- [EXERCISE INSTRUCTIONS] Down to the last line, transcribe the records verbatim and exclude the images.

- [EXERCISE DATA]

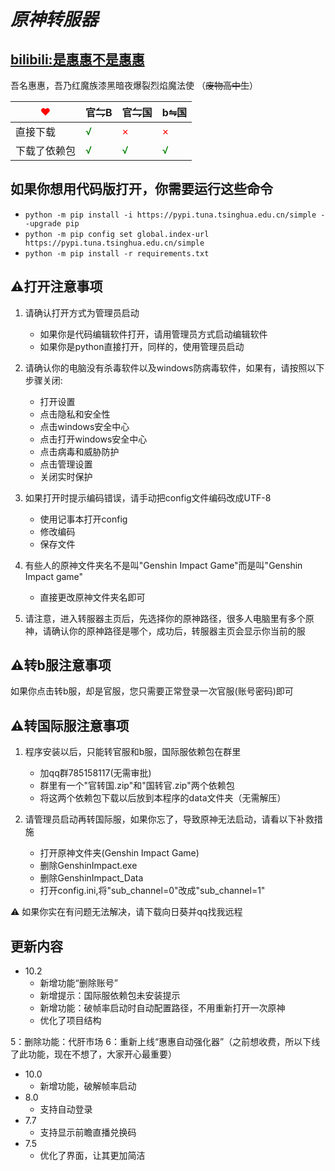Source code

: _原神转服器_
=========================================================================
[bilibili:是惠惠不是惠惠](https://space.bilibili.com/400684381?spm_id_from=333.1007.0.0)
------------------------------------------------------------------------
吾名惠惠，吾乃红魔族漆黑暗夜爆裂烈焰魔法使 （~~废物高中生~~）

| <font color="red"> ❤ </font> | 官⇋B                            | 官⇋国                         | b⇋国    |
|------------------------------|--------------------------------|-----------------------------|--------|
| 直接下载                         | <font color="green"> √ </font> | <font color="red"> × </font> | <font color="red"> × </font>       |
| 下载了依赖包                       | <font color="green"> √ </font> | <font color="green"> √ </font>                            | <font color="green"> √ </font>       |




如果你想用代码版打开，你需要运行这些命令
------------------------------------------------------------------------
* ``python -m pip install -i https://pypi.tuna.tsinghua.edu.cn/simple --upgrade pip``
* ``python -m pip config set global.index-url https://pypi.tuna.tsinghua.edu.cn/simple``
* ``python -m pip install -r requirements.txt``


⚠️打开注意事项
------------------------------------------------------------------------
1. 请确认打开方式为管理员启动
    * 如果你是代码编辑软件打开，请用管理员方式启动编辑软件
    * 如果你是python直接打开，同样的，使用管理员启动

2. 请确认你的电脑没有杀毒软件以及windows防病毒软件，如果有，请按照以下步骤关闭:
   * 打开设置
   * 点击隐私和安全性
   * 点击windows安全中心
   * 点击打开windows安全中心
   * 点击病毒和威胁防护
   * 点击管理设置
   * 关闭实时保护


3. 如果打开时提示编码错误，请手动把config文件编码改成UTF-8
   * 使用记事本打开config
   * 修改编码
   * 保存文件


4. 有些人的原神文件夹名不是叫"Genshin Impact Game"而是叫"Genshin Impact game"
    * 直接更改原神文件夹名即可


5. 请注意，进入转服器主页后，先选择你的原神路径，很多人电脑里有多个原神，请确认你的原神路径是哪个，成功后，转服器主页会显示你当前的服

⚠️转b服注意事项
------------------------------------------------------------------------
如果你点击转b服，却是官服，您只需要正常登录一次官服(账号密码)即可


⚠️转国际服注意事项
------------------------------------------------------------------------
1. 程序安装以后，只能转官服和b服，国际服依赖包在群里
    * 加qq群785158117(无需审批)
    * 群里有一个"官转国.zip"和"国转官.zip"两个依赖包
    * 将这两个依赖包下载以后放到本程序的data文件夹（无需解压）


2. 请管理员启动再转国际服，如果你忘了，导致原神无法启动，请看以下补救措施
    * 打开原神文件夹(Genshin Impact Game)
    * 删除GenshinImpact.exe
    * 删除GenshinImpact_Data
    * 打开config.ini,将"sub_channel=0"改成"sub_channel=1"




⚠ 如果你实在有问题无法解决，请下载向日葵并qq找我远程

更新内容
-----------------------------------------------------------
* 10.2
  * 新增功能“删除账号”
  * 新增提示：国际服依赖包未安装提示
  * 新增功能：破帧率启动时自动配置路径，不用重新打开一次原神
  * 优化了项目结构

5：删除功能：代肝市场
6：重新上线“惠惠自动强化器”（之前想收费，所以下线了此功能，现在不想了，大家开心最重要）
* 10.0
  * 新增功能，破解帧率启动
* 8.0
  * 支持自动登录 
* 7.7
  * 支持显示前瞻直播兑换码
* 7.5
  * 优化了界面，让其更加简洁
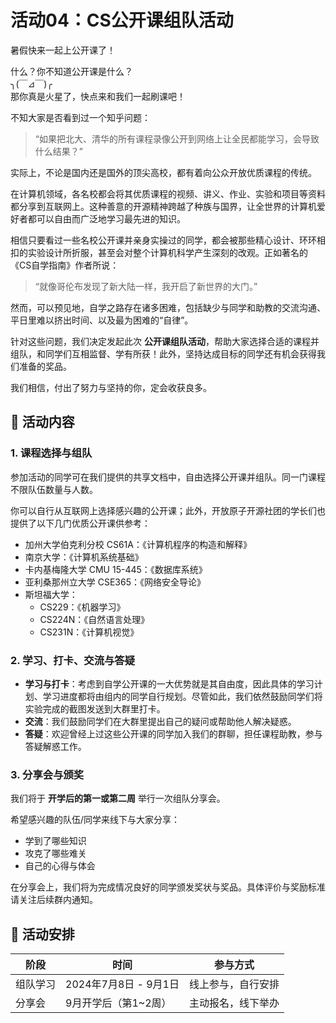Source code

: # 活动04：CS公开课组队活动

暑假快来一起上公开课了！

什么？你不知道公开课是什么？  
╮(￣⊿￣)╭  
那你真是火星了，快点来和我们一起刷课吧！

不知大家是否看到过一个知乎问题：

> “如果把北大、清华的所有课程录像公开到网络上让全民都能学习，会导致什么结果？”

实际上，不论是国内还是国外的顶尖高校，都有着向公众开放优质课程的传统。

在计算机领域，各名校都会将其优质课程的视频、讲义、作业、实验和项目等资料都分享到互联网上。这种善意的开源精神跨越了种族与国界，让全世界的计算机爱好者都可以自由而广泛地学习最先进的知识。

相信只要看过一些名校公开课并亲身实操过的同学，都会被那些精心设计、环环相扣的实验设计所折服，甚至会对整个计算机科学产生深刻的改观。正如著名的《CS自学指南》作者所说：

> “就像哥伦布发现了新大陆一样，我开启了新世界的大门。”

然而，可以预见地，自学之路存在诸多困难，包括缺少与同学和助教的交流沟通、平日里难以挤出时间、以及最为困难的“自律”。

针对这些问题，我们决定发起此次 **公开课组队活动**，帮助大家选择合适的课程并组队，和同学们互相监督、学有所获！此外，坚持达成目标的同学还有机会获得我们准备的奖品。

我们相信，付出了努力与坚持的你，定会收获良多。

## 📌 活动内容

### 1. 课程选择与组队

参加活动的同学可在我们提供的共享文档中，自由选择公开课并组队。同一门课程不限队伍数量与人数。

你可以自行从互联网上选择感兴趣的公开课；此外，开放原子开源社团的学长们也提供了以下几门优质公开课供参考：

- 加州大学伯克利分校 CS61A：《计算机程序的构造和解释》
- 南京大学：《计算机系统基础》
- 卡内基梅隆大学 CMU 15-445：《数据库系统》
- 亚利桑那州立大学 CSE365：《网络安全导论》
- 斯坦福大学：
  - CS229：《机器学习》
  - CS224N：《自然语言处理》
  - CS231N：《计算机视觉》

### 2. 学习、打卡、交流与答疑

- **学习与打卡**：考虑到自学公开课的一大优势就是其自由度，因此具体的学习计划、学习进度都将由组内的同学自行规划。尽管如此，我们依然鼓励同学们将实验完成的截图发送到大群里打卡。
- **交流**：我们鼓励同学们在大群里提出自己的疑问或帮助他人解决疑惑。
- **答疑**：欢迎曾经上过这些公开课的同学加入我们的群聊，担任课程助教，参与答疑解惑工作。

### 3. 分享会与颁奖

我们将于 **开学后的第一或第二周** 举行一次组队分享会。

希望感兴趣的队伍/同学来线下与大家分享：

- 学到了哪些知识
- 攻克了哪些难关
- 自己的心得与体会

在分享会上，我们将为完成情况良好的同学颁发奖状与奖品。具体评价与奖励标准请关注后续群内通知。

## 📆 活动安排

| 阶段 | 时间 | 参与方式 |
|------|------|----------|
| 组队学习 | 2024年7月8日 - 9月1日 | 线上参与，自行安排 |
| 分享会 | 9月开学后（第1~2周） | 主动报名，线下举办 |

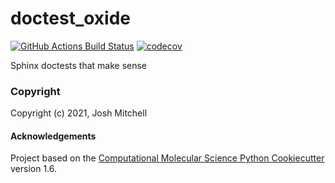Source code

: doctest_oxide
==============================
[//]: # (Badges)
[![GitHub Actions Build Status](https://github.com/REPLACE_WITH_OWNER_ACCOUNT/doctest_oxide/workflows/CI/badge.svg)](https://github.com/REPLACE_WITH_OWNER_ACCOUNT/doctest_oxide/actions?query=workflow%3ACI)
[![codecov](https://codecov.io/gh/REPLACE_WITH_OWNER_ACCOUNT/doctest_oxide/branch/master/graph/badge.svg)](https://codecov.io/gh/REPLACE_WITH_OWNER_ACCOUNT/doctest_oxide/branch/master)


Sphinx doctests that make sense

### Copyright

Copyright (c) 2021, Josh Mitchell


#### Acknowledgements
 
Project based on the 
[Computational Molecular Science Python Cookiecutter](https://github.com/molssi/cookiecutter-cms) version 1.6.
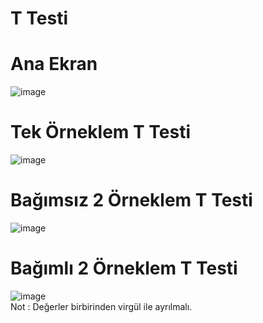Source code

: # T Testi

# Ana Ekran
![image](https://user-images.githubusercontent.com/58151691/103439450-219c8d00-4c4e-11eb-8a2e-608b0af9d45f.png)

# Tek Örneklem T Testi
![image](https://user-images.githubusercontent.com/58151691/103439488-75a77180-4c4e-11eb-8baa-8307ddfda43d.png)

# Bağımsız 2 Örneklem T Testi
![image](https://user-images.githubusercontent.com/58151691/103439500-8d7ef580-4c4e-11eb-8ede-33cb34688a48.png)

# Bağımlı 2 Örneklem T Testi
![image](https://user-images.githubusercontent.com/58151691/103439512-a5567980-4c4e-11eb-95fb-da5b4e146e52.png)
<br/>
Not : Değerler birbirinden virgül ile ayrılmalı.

- [TASK SOLUTION]
Source code

: _原神转服器_
=========================================================================
[bilibili:是惠惠不是惠惠](https://space.bilibili.com/400684381?spm_id_from=333.1007.0.0)
------------------------------------------------------------------------
吾名惠惠，吾乃红魔族漆黑暗夜爆裂烈焰魔法使 （~~废物高中生~~）

| <font color="red"> ❤ </font> | 官⇋B                            | 官⇋国                         | b⇋国    |
|------------------------------|--------------------------------|-----------------------------|--------|
| 直接下载                         | <font color="green"> √ </font> | <font color="red"> × </font> | <font color="red"> × </font>       |
| 下载了依赖包                       | <font color="green"> √ </font> | <font color="green"> √ </font>                            | <font color="green"> √ </font>       |




如果你想用代码版打开，你需要运行这些命令
------------------------------------------------------------------------
* ``python -m pip install -i https://pypi.tuna.tsinghua.edu.cn/simple --upgrade pip``
* ``python -m pip config set global.index-url https://pypi.tuna.tsinghua.edu.cn/simple``
* ``python -m pip install -r requirements.txt``


⚠️打开注意事项
------------------------------------------------------------------------
1. 请确认打开方式为管理员启动
    * 如果你是代码编辑软件打开，请用管理员方式启动编辑软件
    * 如果你是python直接打开，同样的，使用管理员启动

2. 请确认你的电脑没有杀毒软件以及windows防病毒软件，如果有，请按照以下步骤关闭:
   * 打开设置
   * 点击隐私和安全性
   * 点击windows安全中心
   * 点击打开windows安全中心
   * 点击病毒和威胁防护
   * 点击管理设置
   * 关闭实时保护


3. 如果打开时提示编码错误，请手动把config文件编码改成UTF-8
   * 使用记事本打开config
   * 修改编码
   * 保存文件


4. 有些人的原神文件夹名不是叫"Genshin Impact Game"而是叫"Genshin Impact game"
    * 直接更改原神文件夹名即可


5. 请注意，进入转服器主页后，先选择你的原神路径，很多人电脑里有多个原神，请确认你的原神路径是哪个，成功后，转服器主页会显示你当前的服

⚠️转b服注意事项
------------------------------------------------------------------------
如果你点击转b服，却是官服，您只需要正常登录一次官服(账号密码)即可


⚠️转国际服注意事项
------------------------------------------------------------------------
1. 程序安装以后，只能转官服和b服，国际服依赖包在群里
    * 加qq群785158117(无需审批)
    * 群里有一个"官转国.zip"和"国转官.zip"两个依赖包
    * 将这两个依赖包下载以后放到本程序的data文件夹（无需解压）


2. 请管理员启动再转国际服，如果你忘了，导致原神无法启动，请看以下补救措施
    * 打开原神文件夹(Genshin Impact Game)
    * 删除GenshinImpact.exe
    * 删除GenshinImpact_Data
    * 打开config.ini,将"sub_channel=0"改成"sub_channel=1"




⚠ 如果你实在有问题无法解决，请下载向日葵并qq找我远程

更新内容
-----------------------------------------------------------
* 10.2
  * 新增功能“删除账号”
  * 新增提示：国际服依赖包未安装提示
  * 新增功能：破帧率启动时自动配置路径，不用重新打开一次原神
  * 优化了项目结构

5：删除功能：代肝市场
6：重新上线“惠惠自动强化器”（之前想收费，所以下线了此功能，现在不想了，大家开心最重要）
* 10.0
  * 新增功能，破解帧率启动
* 8.0
  * 支持自动登录 
* 7.7
  * 支持显示前瞻直播兑换码
* 7.5
  * 优化了界面，让其更加简洁
Source code

: # 活动04：CS公开课组队活动

暑假快来一起上公开课了！

什么？你不知道公开课是什么？  
╮(￣⊿￣)╭  
那你真是火星了，快点来和我们一起刷课吧！

不知大家是否看到过一个知乎问题：

> “如果把北大、清华的所有课程录像公开到网络上让全民都能学习，会导致什么结果？”

实际上，不论是国内还是国外的顶尖高校，都有着向公众开放优质课程的传统。

在计算机领域，各名校都会将其优质课程的视频、讲义、作业、实验和项目等资料都分享到互联网上。这种善意的开源精神跨越了种族与国界，让全世界的计算机爱好者都可以自由而广泛地学习最先进的知识。

相信只要看过一些名校公开课并亲身实操过的同学，都会被那些精心设计、环环相扣的实验设计所折服，甚至会对整个计算机科学产生深刻的改观。正如著名的《CS自学指南》作者所说：

> “就像哥伦布发现了新大陆一样，我开启了新世界的大门。”

然而，可以预见地，自学之路存在诸多困难，包括缺少与同学和助教的交流沟通、平日里难以挤出时间、以及最为困难的“自律”。

针对这些问题，我们决定发起此次 **公开课组队活动**，帮助大家选择合适的课程并组队，和同学们互相监督、学有所获！此外，坚持达成目标的同学还有机会获得我们准备的奖品。

我们相信，付出了努力与坚持的你，定会收获良多。

## 📌 活动内容

### 1. 课程选择与组队

参加活动的同学可在我们提供的共享文档中，自由选择公开课并组队。同一门课程不限队伍数量与人数。

你可以自行从互联网上选择感兴趣的公开课；此外，开放原子开源社团的学长们也提供了以下几门优质公开课供参考：

- 加州大学伯克利分校 CS61A：《计算机程序的构造和解释》
- 南京大学：《计算机系统基础》
- 卡内基梅隆大学 CMU 15-445：《数据库系统》
- 亚利桑那州立大学 CSE365：《网络安全导论》
- 斯坦福大学：
  - CS229：《机器学习》
  - CS224N：《自然语言处理》
  - CS231N：《计算机视觉》

### 2. 学习、打卡、交流与答疑

- **学习与打卡**：考虑到自学公开课的一大优势就是其自由度，因此具体的学习计划、学习进度都将由组内的同学自行规划。尽管如此，我们依然鼓励同学们将实验完成的截图发送到大群里打卡。
- **交流**：我们鼓励同学们在大群里提出自己的疑问或帮助他人解决疑惑。
- **答疑**：欢迎曾经上过这些公开课的同学加入我们的群聊，担任课程助教，参与答疑解惑工作。

### 3. 分享会与颁奖

我们将于 **开学后的第一或第二周** 举行一次组队分享会。

希望感兴趣的队伍/同学来线下与大家分享：

- 学到了哪些知识
- 攻克了哪些难关
- 自己的心得与体会

在分享会上，我们将为完成情况良好的同学颁发奖状与奖品。具体评价与奖励标准请关注后续群内通知。

## 📆 活动安排

| 阶段 | 时间 | 参与方式 |
|------|------|----------|
| 组队学习 | 2024年7月8日 - 9月1日 | 线上参与，自行安排 |
| 分享会 | 9月开学后（第1~2周） | 主动报名，线下举办 |

Source code

: doctest_oxide
==============================
[//]: # (Badges)
[![GitHub Actions Build Status](https://github.com/REPLACE_WITH_OWNER_ACCOUNT/doctest_oxide/workflows/CI/badge.svg)](https://github.com/REPLACE_WITH_OWNER_ACCOUNT/doctest_oxide/actions?query=workflow%3ACI)
[![codecov](https://codecov.io/gh/REPLACE_WITH_OWNER_ACCOUNT/doctest_oxide/branch/master/graph/badge.svg)](https://codecov.io/gh/REPLACE_WITH_OWNER_ACCOUNT/doctest_oxide/branch/master)


Sphinx doctests that make sense

### Copyright

Copyright (c) 2021, Josh Mitchell


#### Acknowledgements
 
Project based on the 
[Computational Molecular Science Python Cookiecutter](https://github.com/molssi/cookiecutter-cms) version 1.6.
Source code

: # T Testi

# Ana Ekran
![image](https://user-images.githubusercontent.com/58151691/103439450-219c8d00-4c4e-11eb-8a2e-608b0af9d45f.png)

# Tek Örneklem T Testi
![image](https://user-images.githubusercontent.com/58151691/103439488-75a77180-4c4e-11eb-8baa-8307ddfda43d.png)

# Bağımsız 2 Örneklem T Testi
![image](https://user-images.githubusercontent.com/58151691/103439500-8d7ef580-4c4e-11eb-8ede-33cb34688a48.png)

# Bağımlı 2 Örneklem T Testi
![image](https://user-images.githubusercontent.com/58151691/103439512-a5567980-4c4e-11eb-95fb-da5b4e146e52.png)
<br/>
Not : Değerler birbirinden virgül ile ayrılmalı.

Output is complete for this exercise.